石倉城は文明17(1485)年上野国守護代で蒼海城主の長尾忠房の嫡子、長尾憲景が築城した。応仁の乱が終わって8年後(1477)のことである。当時の利根川の本流は現在の広瀬川周辺より左岸側に幅広く流れていた。橘山の麓より利根川の水を久留馬川という小流を利して城の堀に引き入れたという。
山内・扇谷両上杉氏が相争い、その間隙を突いて北條早雲が関東進出を企て、いよいよ戦国時代の様相を帯びてきた。一方、総社長尾氏と白井長尾氏が対立し、箕輪の長野氏が台頭してきた。長尾憲景は永正9(1512)年新井城の戦いで戦死。三男長景が城主となった。その後、享禄・天文・弘治年間(1528〜1557)にわたる数回の大洪水によって本流が久留馬川に移り、現在の利根川になった。
永禄6(1563)年、武田信玄の西上野への進攻に際し、長景は厩橋城の守りについたが、留守を信玄が乗っ取り、城代として曽根七郎兵衛、興左衛門の兄弟を置いた。永禄8(1565)年、越後の上杉謙信がこれを攻めて奪還し、荒井甚六郎を城代として守らせた。石倉城は関東の要衝であるため、永禄9(1566)年7月、再度信玄に攻め取られ、武田の武将で保渡田城主の内藤修理亮政豊及び外記親子が兼務帯した。その後、内藤政豊は長篠の合戦で討死し、外記は厩橋城代北条丹後守高広に降り、北条の臣である寺尾左馬助(石倉治部)が守った。

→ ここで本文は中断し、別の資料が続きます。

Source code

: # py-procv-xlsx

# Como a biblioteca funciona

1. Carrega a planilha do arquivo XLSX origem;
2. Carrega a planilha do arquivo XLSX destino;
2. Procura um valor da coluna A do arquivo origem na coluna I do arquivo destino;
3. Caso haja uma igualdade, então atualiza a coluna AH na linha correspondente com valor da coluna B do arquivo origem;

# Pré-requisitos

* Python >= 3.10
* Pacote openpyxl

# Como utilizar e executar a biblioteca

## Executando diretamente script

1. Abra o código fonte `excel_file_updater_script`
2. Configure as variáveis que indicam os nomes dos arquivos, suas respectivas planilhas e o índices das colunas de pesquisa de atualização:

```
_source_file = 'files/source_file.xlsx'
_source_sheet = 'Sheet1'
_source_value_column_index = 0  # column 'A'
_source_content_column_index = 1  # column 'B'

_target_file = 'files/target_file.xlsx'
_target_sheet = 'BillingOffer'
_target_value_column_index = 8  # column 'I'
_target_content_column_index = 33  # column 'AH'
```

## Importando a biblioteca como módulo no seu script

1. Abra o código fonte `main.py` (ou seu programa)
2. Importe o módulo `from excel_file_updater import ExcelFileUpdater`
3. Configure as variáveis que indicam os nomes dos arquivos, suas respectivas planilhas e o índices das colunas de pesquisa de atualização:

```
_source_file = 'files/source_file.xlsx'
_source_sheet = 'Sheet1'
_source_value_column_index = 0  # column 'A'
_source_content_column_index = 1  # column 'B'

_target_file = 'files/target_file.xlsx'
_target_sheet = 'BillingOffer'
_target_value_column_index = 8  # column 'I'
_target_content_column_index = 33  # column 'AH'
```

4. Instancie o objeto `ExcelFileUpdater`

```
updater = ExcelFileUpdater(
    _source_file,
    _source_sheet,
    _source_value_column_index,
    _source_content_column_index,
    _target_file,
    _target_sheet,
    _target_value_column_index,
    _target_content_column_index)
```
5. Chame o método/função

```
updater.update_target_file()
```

この間80有余年にわたり幾多の攻防と凄惨な流血の歴史を繰り返し、天正18(1590)年5月、徳川勢の進攻に対し寺尾左馬助は井野川の戦いで奮戦したが、戦い利あらず石倉城に退いた。攻めるは松平修理大夫、松平新六郎が千余騎で攻めまくった。左馬助を始め城兵は死力を尽くして戦ったが、武運つたなく今はこれまでと城に火を放ち、左馬助を始め残る城兵ことごとく城炎と共に相い果て、ついに落城の運命となった。
この様に幾万の将兵が死闘を尽くして戦った城池も、戦国の世と共にまぼろしの彼方に消え去り、今はただ「石倉」という地名を残すのみとなった。よって後の世にその名をとどめ伝えべく、石倉城の記とした。